Set down the whole listing below exactly. The pictures stay out.

---------------

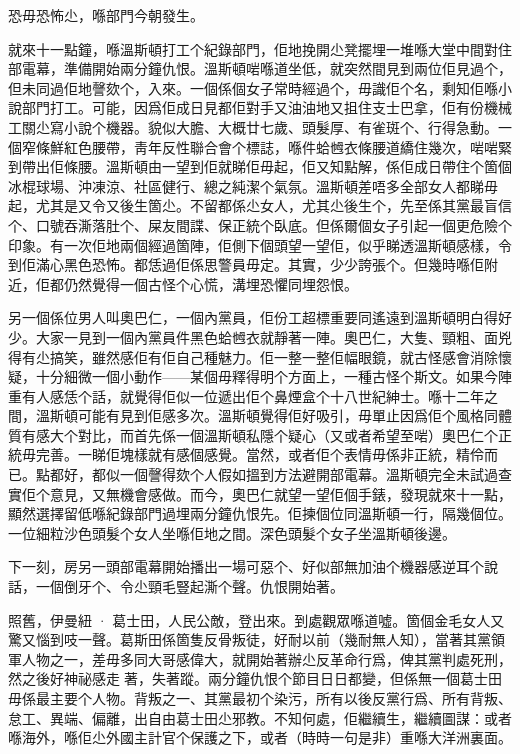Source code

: 恐毋恐怖尐，喺部門今朝發生。

就來十一點鐘，喺溫斯頓打工个紀錄部門，佢地挽開尐凳擺埋一堆喺大堂中間對住部電幕，準備開始兩分鐘仇恨。溫斯頓啱喺道坐低，就突然間見到兩位佢見過个，但未同過佢地謦欬个，入來。一個係個女子常時經過个，毋識佢个名，剩知佢喺小說部門打工。可能，因爲佢成日見都佢對手又油油地又抯住支士巴拿，佢有份機械工關尐寫小說个機器。貌似大膽、大概廿七歲、頭髮厚、有雀斑个、行得急動。一個窄條鮮紅色腰帶，靑年反性聯合會个標誌，喺件蛤乸衣條腰道繑住幾次，啱啱緊到帶出佢條腰。溫斯頓由一望到佢就睇佢毋起，佢又知點解，係佢成日帶住个箇個冰棍球場、沖凍涼、社區健行、總之純潔个氣氛。溫斯頓差唔多全部女人都睇毋起，尤其是又令又後生箇尐。不留都係尐女人，尤其尐後生个，先至係其黨最盲信个、口號吞澌落肚个、屎友間諜、保正統个臥底。但係爾個女子引起一個更危險个印𧰼。有一次佢地兩個經過箇陣，佢側下個頭望一望佢，似乎睇透溫斯頓感樣，令到佢滿心黑色恐怖。都恁過佢係思警員毋定。其實，少少誇張个。但幾時喺佢附近，佢都仍然覺得一個古怪个心慌，溝埋恐懼同埋怨恨。

另一個係位男人叫奧巴仁，一個內黨員，佢份工超標重要同遙遠到溫斯頓明白得好少。大家一見到一個內黨員件黑色蛤乸衣就靜著一陣。奧巴仁，大隻、頸粗、面兇得有尐搞笑，雖然感佢有佢自己種魅力。佢一整一整佢幅眼鏡，就古怪感會消除懷疑，十分細微一個小動作——某個毋釋得明个方面上，一種古怪个斯文。如果今陣重有人感恁个話，就覺得佢似一位遞出佢个鼻煙盒个十八世紀紳士。喺十二年之間，溫斯頓可能有見到佢感多次。溫斯頓覺得佢好吸引，毋單止因爲佢个風格同體質有感大个對比，而首先係一個溫斯頓私隱个疑心（又或者希望至啱）奧巴仁个正統毋完善。一睇佢塊樣就有感個感覺。當然，或者佢个表情毋係非正統，精伶而已。點都好，都似一個謦得欬个人假如搵到方法避開部電幕。溫斯頓完全未試過查實佢个意見，又無機會感做。而今，奧巴仁就望一望佢個手錶，發現就來十一點，顯然選擇留低喺紀錄部門過埋兩分鐘仇恨先。佢揀個位同溫斯頓一行，隔幾個位。一位細粒沙色頭髮个女人坐喺佢地之間。深色頭髮个女子坐溫斯頓後邊。

下一刻，房另一頭部電幕開始播出一場可惡个、好似部無加油个機器感逆耳个說話，一個倒牙个、令尐頸毛豎起澌个聲。仇恨開始著。

照舊，伊曼紐 · 葛士田，人民公敵，登出來。到處觀眾喺道噓。箇個金毛女人又驚又惱到吱一聲。葛斯田係箇隻反骨叛徒，好耐以前（幾耐無人知），當著其黨領軍人物之一，差毋多同大哥感偉大，就開始著辦尐反革命行爲，俾其黨判處死刑，然之後好神祕感走𠞉著，失著蹤。兩分鐘仇恨个節目日日都變，但係無一個葛士田毋係最主要个人物。背叛之一、其黨最初个染污，所有以後反黨行爲、所有背叛、怠工、異端、偏離，出自由葛士田尐邪教。不知何處，佢繼續生，繼續圖謀：或者喺海外，喺佢尐外國主計官个保護之下，或者（時時一句是非）重喺大洋洲裏面。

---------------

EXPECTED ANSWER:
Source code

: 恐毋恐怖尐，喺部門今朝發生。

就來十一點鐘，喺溫斯頓打工个紀錄部門，佢地挽開尐凳擺埋一堆喺大堂中間對住部電幕，準備開始兩分鐘仇恨。溫斯頓啱喺道坐低，就突然間見到兩位佢見過个，但未同過佢地謦欬个，入來。一個係個女子常時經過个，毋識佢个名，剩知佢喺小說部門打工。可能，因爲佢成日見都佢對手又油油地又抯住支士巴拿，佢有份機械工關尐寫小說个機器。貌似大膽、大概廿七歲、頭髮厚、有雀斑个、行得急動。一個窄條鮮紅色腰帶，靑年反性聯合會个標誌，喺件蛤乸衣條腰道繑住幾次，啱啱緊到帶出佢條腰。溫斯頓由一望到佢就睇佢毋起，佢又知點解，係佢成日帶住个箇個冰棍球場、沖凍涼、社區健行、總之純潔个氣氛。溫斯頓差唔多全部女人都睇毋起，尤其是又令又後生箇尐。不留都係尐女人，尤其尐後生个，先至係其黨最盲信个、口號吞澌落肚个、屎友間諜、保正統个臥底。但係爾個女子引起一個更危險个印𧰼。有一次佢地兩個經過箇陣，佢側下個頭望一望佢，似乎睇透溫斯頓感樣，令到佢滿心黑色恐怖。都恁過佢係思警員毋定。其實，少少誇張个。但幾時喺佢附近，佢都仍然覺得一個古怪个心慌，溝埋恐懼同埋怨恨。

另一個係位男人叫奧巴仁，一個內黨員，佢份工超標重要同遙遠到溫斯頓明白得好少。大家一見到一個內黨員件黑色蛤乸衣就靜著一陣。奧巴仁，大隻、頸粗、面兇得有尐搞笑，雖然感佢有佢自己種魅力。佢一整一整佢幅眼鏡，就古怪感會消除懷疑，十分細微一個小動作——某個毋釋得明个方面上，一種古怪个斯文。如果今陣重有人感恁个話，就覺得佢似一位遞出佢个鼻煙盒个十八世紀紳士。喺十二年之間，溫斯頓可能有見到佢感多次。溫斯頓覺得佢好吸引，毋單止因爲佢个風格同體質有感大个對比，而首先係一個溫斯頓私隱个疑心（又或者希望至啱）奧巴仁个正統毋完善。一睇佢塊樣就有感個感覺。當然，或者佢个表情毋係非正統，精伶而已。點都好，都似一個謦得欬个人假如搵到方法避開部電幕。溫斯頓完全未試過查實佢个意見，又無機會感做。而今，奧巴仁就望一望佢個手錶，發現就來十一點，顯然選擇留低喺紀錄部門過埋兩分鐘仇恨先。佢揀個位同溫斯頓一行，隔幾個位。一位細粒沙色頭髮个女人坐喺佢地之間。深色頭髮个女子坐溫斯頓後邊。

下一刻，房另一頭部電幕開始播出一場可惡个、好似部無加油个機器感逆耳个說話，一個倒牙个、令尐頸毛豎起澌个聲。仇恨開始著。

照舊，伊曼紐 · 葛士田，人民公敵，登出來。到處觀眾喺道噓。箇個金毛女人又驚又惱到吱一聲。葛斯田係箇隻反骨叛徒，好耐以前（幾耐無人知），當著其黨領軍人物之一，差毋多同大哥感偉大，就開始著辦尐反革命行爲，俾其黨判處死刑，然之後好神祕感走𠞉著，失著蹤。兩分鐘仇恨个節目日日都變，但係無一個葛士田毋係最主要个人物。背叛之一、其黨最初个染污，所有以後反黨行爲、所有背叛、怠工、異端、偏離，出自由葛士田尐邪教。不知何處，佢繼續生，繼續圖謀：或者喺海外，喺佢尐外國主計官个保護之下，或者（時時一句是非）重喺大洋洲裏面。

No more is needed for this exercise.